Data supplied ::
^^^^

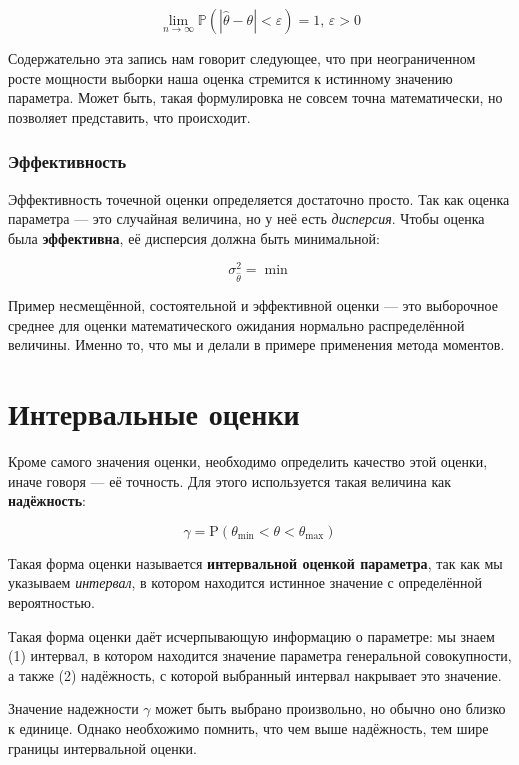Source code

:\documentclass[
  letterpaper,
]{scrbook}
\newcommand{\prob}{\mathbb{P}}
\theoremstyle{definition}
\theoremstyle{remark}
\begin{document}
\[
\lim_{n \rightarrow \infty} \prob (|\hat \theta - \theta| < \varepsilon) = 1, \, \varepsilon > 0
\]

Содержательно эта запись нам говорит следующее, что при неограниченном
росте мощности выборки наша оценка стремится к истинному значению
параметра. Может быть, такая формулировка не совсем точна математически,
но позволяет представить, что происходит.

\subsubsection{Эффективность}\label{ux44dux444ux444ux435ux43aux442ux438ux432ux43dux43eux441ux442ux44c}

Эффективность точечной оценки определяется достаточно просто. Так как
оценка параметра --- это случайная величина, но у неё есть
\emph{дисперсия}. Чтобы оценка была \textbf{эффективна}, её дисперсия
должна быть минимальной:

\[
\sigma^2_{\hat \theta} = \min
\]

Пример несмещённой, состоятельной и эффективной оценки --- это
выборочное среднее для оценки математического ожидания нормально
распределённой величины. Именно то, что мы и делали в примере применения
метода моментов.

\section{Интервальные
оценки}\label{ux438ux43dux442ux435ux440ux432ux430ux43bux44cux43dux44bux435-ux43eux446ux435ux43dux43aux438}

Кроме самого значения оценки, необходимо определить качество этой
оценки, иначе говоря --- её точность. Для этого используется такая
величина как \textbf{надёжность}:

\[
\gamma = \mathrm{P}(\theta_\min < \theta < \theta_\max)
\]

Такая форма оценки называется \textbf{интервальной оценкой параметра},
так как мы указываем \emph{интервал}, в котором находится истинное
значение с определённой вероятностью.

Такая форма оценки даёт исчерпывающую информацию о параметре: мы знаем
(1) интервал, в котором находится значение параметра генеральной
совокупности, а также (2) надёжность, с которой выбранный интервал
накрывает это значение.

Значение надежности \(\gamma\) может быть выбрано произвольно, но обычно
оно близко к единице. Однако необхожимо помнить, что чем выше
надёжность, тем шире границы интервальной оценки.
\end{document}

^^^^

Instructions to follow :: Among the records above, only the lines between the line holding "параметра. Может быть, такая" and the line holding "метода моментов.", inclusive, are to be output, exactly as written.

Completed exercise ::
параметра. Может быть, такая формулировка не совсем точна математически,
но позволяет представить, что происходит.

\subsubsection{Эффективность}\label{ux44dux444ux444ux435ux43aux442ux438ux432ux43dux43eux441ux442ux44c}

Эффективность точечной оценки определяется достаточно просто. Так как
оценка параметра --- это случайная величина, но у неё есть
\emph{дисперсия}. Чтобы оценка была \textbf{эффективна}, её дисперсия
должна быть минимальной:

\[
\sigma^2_{\hat \theta} = \min
\]

Пример несмещённой, состоятельной и эффективной оценки --- это
выборочное среднее для оценки математического ожидания нормально
распределённой величины. Именно то, что мы и делали в примере применения
метода моментов.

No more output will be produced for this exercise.